Easy and Simple Formula for Parallel Resistor

Formula for parallel resistor will be our main focus here. After discussing series resistor and voltage divider, let us learn about parallel resistors and current division. Parallel resistor belongs to one of the passive elements.

You will know whether resistors are in parallel or series simply from its terminal connection. We call resistors in parallel connection if their terminal is connected together respectively from resistor to resistor.

Parallel Circuit Definition

This parallel resistor is different from the series resistor where there is only one straight path passing the resistors. In the parallel resistor there will be many paths from head to head and tail to tail. From this term, the parallel resistor is used as a current divider, while the series resistor is voltage divider.

Since the current is divided to multiple paths or branches, the current for each branch may be different from each other. But, the voltage drop for each resistor will be the same for each other. This concludes that for resistors in parallel they may have different current through each of them but always have the same voltage drop across each of them.

Why do we need to learn formula for parallel resistor? You should know after reading this post until finished.

Parallel resistors definition is a resistive circuit where the resistors are connected together to the same nodes and produce more than one current paths connected to the same voltage source. If you are still confused how we make a parallel resistive circuit, we can find it below.

Parallel Circuit Diagram

The example below is the simple parallel resistor in a circuit. We use three resistors R1, R2, and R3. From the explanation above, the voltage drop across the resistors in the parallel connection will be the same for each other and equal to the voltage source.

Hence,

    \begin{align*}V_{R1}=V_{R2}=V_{R3}=V_{AB}=12V\end{align*}

All of the three resistors are connected together between A and B.

parallel circuit diagram

Different from series resistive circuits where the equivalent resistance is the sum of all the resistors, the parallel resistor is calculated differently. We are using the reciprocal of resistance (1/R) for each resistor added together.

Formula for Parallel Resistor

Just like we mentioned above, the equivalent resistance of parallel resistors is the sum of reciprocal of each resistor. If the resistors connected together in parallel have the same value then it will be very easy.

Just as we mentioned above, we can look at the example below:

formula for parallel resistor

 

If two resistors connected in parallel have the same resistance then the equivalent resistance, RT is the half the resistance of one resistor.
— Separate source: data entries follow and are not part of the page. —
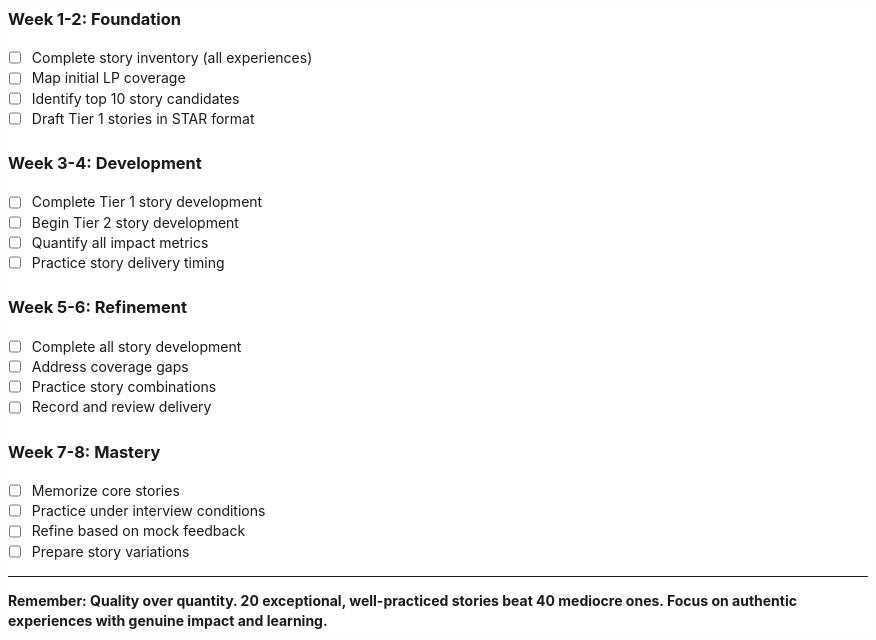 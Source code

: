 ### Week 1-2: Foundation
- [ ] Complete story inventory (all experiences)
- [ ] Map initial LP coverage
- [ ] Identify top 10 story candidates
- [ ] Draft Tier 1 stories in STAR format

### Week 3-4: Development  
- [ ] Complete Tier 1 story development
- [ ] Begin Tier 2 story development
- [ ] Quantify all impact metrics
- [ ] Practice story delivery timing

### Week 5-6: Refinement
- [ ] Complete all story development
- [ ] Address coverage gaps
- [ ] Practice story combinations
- [ ] Record and review delivery

### Week 7-8: Mastery
- [ ] Memorize core stories
- [ ] Practice under interview conditions
- [ ] Refine based on mock feedback
- [ ] Prepare story variations

---

**Remember: Quality over quantity. 20 exceptional, well-practiced stories beat 40 mediocre ones. Focus on authentic experiences with genuine impact and learning.**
Hence the equivalent resistance of two resistors connected in parallel if they have the same resistance is R/2. If there are three resistors in parallel then the equivalent resistance is R/3, and so on.
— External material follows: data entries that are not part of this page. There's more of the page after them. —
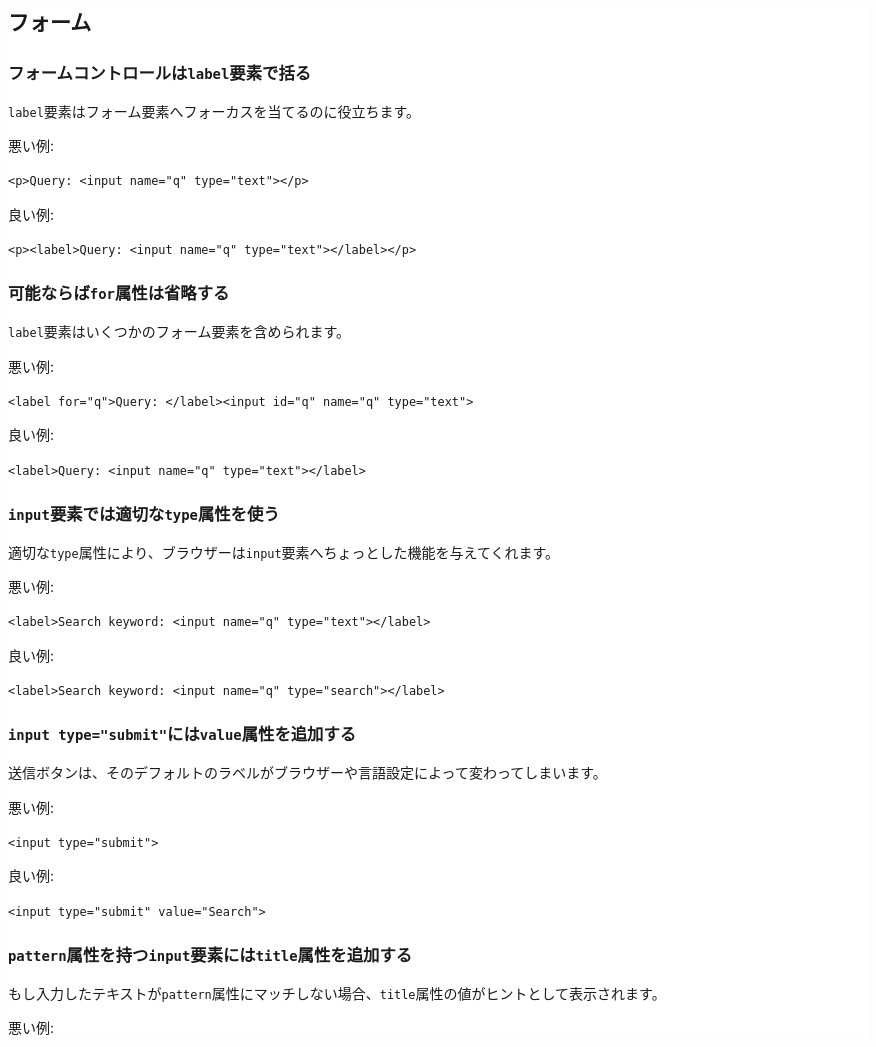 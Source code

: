 
## フォーム


### フォームコントロールは`label`要素で括る

`label`要素はフォーム要素へフォーカスを当てるのに役立ちます。

悪い例:

    <p>Query: <input name="q" type="text"></p>

良い例:

    <p><label>Query: <input name="q" type="text"></label></p>


### 可能ならば`for`属性は省略する

`label`要素はいくつかのフォーム要素を含められます。

悪い例:

    <label for="q">Query: </label><input id="q" name="q" type="text">

良い例:

    <label>Query: <input name="q" type="text"></label>


### `input`要素では適切な`type`属性を使う

適切な`type`属性により、ブラウザーは`input`要素へちょっとした機能を与えてくれます。

悪い例:

    <label>Search keyword: <input name="q" type="text"></label>

良い例:

    <label>Search keyword: <input name="q" type="search"></label>


### `input type="submit"`には`value`属性を追加する

送信ボタンは、そのデフォルトのラベルがブラウザーや言語設定によって変わってしまいます。

悪い例:

    <input type="submit">

良い例:

    <input type="submit" value="Search">


### `pattern`属性を持つ`input`要素には`title`属性を追加する

もし入力したテキストが`pattern`属性にマッチしない場合、`title`属性の値がヒントとして表示されます。

悪い例:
Aside from series resistors, this type of circuit is the most common type of electric circuit. For analyzing a parallel resistor circuit we can use the same method for the series resistor, using Kirchhoff’s laws and Ohm’s law.

Consider the circuit in Figure.(1),

parallel resistor connection
Figure 1. Parallel resistor connection

where two resistors are connected in parallel and therefore have the same voltage across them.

From Ohm’s law

(1)   \begin{equation*}v=i_{1}R_{1}=i_{2}R_{2}\\i_{1}=\frac{v}{R_{1}}, \quad i_{2}=\frac{v}{R_{2}}\end{equation*}

Applying KCL at node a gives the total current i as

(2)   \begin{equation*}i=i_{1}+i_{2}\end{equation*}

Substituting Equation.(1) into (2), we have

(3)   \begin{align*}i&=\frac{v}{R_{1}}+\frac{v}{R_{2}}\\ &=v(\frac{1}{R_{1}}+\frac{1}{R_{2}})\\ &=\frac{v}{R_{eq}}\end{align*}

where Req is the equivalent resistance of the resistors in parallel :

(4)   \begin{align*}\frac{1}{R_{eq}}&=\frac{1}{R_{1}}+\frac{1}{R_{2}}\\\frac{1}{R_{eq}}&=\frac{R_{1}+R_{2}}{R_{1}R_{2}}\end{align*}

or

(5)   \begin{align*}{R_{eq}}=\frac{R_{1}R_{2}}{R_{1}+R_{2}}\end{align*}

Hence,

The equivalent resistance of two parallel resistors is equal to the product of their resistances divided by their sum.

Above is the simplest parallel resistor equation we can use every time we need it.

Must be noted that the Equation.(5) only works for two resistors in parallel.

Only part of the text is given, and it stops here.